For more than two years, Dallas officials have been working with Deep Ellum businesses and local residents to address safety concerns and high noise levels, especially late at night.
Those recommendations will be discussed at a public hearing approved by the city Planning Commission on Thursday. It could be months before the hearing is on the commission’s agenda.
At the center of the plan is a plan to rezone the 274-acre area and require restaurants and bars to get specific use permits to operate after midnight. The rezoning could also add noise restrictions to better meet the needs of an entertainment district that would house live music venues and residential buildings.
This week’s vote did not change the area’s zoning — it merely sought community input — but those with an interest in the business district’s future say it’s a step toward addressing its perception of being unsafe, as crime continues to fall.
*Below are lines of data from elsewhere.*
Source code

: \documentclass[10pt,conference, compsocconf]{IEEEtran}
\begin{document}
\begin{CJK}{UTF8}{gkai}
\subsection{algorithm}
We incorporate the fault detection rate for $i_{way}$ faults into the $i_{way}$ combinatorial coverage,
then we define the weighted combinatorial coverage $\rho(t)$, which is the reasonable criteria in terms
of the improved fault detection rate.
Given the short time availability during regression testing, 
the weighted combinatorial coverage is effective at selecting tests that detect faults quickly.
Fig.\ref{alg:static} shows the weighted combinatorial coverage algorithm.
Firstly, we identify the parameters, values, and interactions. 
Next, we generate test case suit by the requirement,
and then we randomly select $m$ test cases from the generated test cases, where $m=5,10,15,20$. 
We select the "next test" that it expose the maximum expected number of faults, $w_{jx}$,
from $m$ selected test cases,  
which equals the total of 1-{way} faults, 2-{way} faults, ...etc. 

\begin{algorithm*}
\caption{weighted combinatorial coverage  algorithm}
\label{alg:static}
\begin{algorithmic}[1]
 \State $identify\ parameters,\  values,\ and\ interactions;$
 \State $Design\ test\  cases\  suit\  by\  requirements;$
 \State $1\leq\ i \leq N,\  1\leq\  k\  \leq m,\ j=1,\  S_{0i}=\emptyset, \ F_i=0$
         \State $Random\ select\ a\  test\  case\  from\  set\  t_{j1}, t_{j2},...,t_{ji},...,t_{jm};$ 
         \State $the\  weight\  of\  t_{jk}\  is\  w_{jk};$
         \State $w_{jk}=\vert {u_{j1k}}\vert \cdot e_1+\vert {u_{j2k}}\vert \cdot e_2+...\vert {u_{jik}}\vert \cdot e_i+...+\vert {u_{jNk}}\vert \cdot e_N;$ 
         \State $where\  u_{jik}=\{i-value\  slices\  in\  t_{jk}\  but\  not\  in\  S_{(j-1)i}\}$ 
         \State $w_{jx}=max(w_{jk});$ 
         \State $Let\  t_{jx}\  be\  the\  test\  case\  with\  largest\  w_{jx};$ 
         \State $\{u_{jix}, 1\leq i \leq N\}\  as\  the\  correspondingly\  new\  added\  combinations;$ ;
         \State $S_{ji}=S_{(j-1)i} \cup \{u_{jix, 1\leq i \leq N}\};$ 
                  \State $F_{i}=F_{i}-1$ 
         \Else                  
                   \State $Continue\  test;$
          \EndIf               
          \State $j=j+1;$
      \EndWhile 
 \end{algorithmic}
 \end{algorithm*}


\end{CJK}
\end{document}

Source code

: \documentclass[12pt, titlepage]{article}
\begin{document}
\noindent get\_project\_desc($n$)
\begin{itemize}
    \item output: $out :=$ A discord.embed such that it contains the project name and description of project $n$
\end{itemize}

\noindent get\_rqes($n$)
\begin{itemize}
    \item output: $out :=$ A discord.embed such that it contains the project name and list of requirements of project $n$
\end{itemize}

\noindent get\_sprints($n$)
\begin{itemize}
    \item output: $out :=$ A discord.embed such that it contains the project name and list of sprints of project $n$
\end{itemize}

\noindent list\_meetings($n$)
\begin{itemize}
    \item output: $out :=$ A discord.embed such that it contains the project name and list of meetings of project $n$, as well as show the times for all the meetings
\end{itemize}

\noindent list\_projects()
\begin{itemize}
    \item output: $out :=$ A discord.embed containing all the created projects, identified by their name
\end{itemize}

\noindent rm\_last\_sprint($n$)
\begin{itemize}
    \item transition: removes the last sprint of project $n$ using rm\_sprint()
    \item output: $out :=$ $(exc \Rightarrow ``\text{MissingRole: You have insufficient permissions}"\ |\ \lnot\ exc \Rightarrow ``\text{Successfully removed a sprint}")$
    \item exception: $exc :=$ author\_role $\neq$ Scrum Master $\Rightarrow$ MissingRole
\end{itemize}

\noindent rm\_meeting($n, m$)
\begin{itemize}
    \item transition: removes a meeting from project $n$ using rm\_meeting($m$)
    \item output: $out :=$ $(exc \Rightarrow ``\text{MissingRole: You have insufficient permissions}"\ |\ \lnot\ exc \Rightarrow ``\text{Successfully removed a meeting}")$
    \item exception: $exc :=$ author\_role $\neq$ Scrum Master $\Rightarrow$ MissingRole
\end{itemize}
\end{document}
According to a memo from the city’s Department of Planning, some establishments in the entertainment hub have licenses typically given only to restaurants that don’t operate outside of business hours, meaning two bars on the same street with the same clientele and music systems could look different on paper and be subject to different security rules.
Stephanie Keller Hudiberg, executive director of the Deep Ellum Foundation, said it’s a big challenge for a nightlife district that prides itself on its historic ties to music and the arts and is at its busiest on Saturday nights.
The recent injuries and shootings also occurred between 1:00 and 2:00 a.m.
A “late-night specific use permit” requirement could level the playing field and increase accountability, because all late-night businesses would have to adhere to the same regulations on safety measures and alcohol sales, she said.
The late night permit is a key part of Deep Ellum’s community safety plan.
In 2022, partners from city departments, including the Dallas Police Department and Code Compliance, worked with Deep Ellum businesses, residents and City Councilman Jesse Moreno, who oversees the neighborhood, to release a plan with recommendations on enforcing parking violations, improving roads, addressing homelessness and adding more security forces to police the neighborhood.
Deep Ellum is also seeing rapid growth as new apartments are being built. Another task force focused on noise levels in the area and came up with a tiered system that divides noise levels that are acceptable in the area’s residential areas from noise levels that would protect the area’s nightlife.
John Hetzel, president of the Deep Ellum Foundation, said similar measures have helped entertainment hubs like Lower Greenville, where crime peaked in 2007-2008.
With funding for crosswalks, lighting and road improvements and businesses in Lower Greenville being granted late-night operating permits, “the perception of violent crime and violent crime has changed almost overnight,” Hetzel said. Much of Deep Ellum’s plan is already in place, Hetzel said. Extra security guards have been added to monitor nightlife, but some suggestions remain for tweaking regulations.
“Nightlife is extremely important, but it needs to be done responsibly,” he said.